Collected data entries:
------------

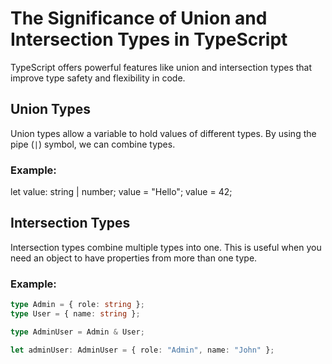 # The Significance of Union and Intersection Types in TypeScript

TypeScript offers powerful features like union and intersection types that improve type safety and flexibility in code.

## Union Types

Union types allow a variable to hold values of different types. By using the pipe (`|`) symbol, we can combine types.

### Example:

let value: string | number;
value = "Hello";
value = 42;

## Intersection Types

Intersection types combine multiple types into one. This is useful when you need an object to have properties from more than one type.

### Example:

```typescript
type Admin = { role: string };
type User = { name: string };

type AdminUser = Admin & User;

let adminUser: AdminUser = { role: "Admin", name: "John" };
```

------------

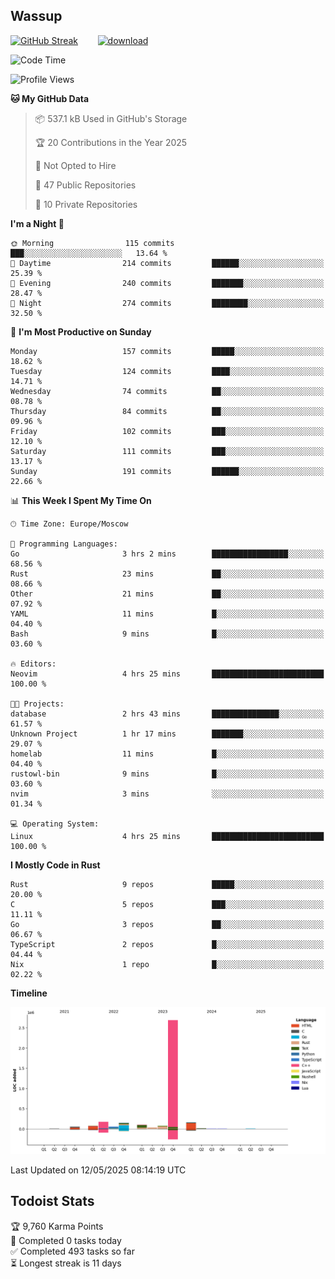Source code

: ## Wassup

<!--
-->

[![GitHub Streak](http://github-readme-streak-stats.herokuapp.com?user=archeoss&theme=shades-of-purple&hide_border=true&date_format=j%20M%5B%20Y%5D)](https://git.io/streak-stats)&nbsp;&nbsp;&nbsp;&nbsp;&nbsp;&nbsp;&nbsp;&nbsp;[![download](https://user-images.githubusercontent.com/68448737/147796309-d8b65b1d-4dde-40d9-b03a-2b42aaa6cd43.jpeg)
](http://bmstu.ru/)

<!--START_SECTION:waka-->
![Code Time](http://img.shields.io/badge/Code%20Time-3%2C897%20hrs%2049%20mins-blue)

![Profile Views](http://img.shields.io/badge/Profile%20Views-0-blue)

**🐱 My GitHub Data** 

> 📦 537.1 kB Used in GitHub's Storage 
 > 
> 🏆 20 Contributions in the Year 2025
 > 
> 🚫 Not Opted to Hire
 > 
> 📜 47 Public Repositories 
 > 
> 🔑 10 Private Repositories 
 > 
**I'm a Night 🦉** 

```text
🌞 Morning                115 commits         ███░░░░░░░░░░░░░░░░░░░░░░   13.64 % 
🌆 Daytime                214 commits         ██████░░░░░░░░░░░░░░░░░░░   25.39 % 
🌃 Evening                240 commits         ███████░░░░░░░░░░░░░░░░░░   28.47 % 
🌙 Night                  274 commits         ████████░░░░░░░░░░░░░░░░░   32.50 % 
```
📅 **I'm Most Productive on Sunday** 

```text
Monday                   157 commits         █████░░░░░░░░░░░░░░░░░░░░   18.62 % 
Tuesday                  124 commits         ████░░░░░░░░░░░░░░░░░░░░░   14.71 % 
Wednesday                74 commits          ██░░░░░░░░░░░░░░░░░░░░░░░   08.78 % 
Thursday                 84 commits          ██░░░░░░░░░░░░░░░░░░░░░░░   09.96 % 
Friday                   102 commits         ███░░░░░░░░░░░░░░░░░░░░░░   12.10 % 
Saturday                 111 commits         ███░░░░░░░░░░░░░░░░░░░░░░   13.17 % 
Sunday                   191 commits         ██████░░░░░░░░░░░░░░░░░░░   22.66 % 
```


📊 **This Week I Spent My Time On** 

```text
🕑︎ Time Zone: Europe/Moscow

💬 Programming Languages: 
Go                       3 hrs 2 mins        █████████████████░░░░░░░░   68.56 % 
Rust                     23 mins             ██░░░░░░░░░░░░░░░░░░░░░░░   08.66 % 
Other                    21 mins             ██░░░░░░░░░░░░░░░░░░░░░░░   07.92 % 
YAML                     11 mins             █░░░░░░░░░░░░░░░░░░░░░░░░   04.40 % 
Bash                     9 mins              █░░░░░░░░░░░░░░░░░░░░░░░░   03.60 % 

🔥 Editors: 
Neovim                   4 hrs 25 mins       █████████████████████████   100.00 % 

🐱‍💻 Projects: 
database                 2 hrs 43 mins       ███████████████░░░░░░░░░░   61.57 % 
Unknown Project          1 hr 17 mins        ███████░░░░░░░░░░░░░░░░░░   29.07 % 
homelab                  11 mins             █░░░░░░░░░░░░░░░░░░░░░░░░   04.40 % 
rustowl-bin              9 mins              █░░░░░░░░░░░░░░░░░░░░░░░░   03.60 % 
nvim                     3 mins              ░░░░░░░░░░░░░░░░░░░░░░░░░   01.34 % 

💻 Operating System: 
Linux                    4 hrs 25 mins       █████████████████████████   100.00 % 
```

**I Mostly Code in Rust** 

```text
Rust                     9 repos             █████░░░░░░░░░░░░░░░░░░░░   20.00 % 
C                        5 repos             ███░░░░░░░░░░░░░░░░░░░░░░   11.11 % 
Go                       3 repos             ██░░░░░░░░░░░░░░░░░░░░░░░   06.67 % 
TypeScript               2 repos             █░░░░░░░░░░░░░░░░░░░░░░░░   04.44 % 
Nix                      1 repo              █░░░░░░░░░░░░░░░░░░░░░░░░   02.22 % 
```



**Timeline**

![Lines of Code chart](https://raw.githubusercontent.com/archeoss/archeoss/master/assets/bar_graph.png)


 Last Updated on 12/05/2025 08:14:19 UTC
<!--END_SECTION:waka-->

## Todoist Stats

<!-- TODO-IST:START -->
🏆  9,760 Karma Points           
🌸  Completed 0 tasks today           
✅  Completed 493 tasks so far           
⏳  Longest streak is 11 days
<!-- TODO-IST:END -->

------------

→ TO DO:
The lines of the records that contain the string "waka" should be located and copied.

→ OUTPUT OF THE TASK:
<!--START_SECTION:waka-->
<!--END_SECTION:waka-->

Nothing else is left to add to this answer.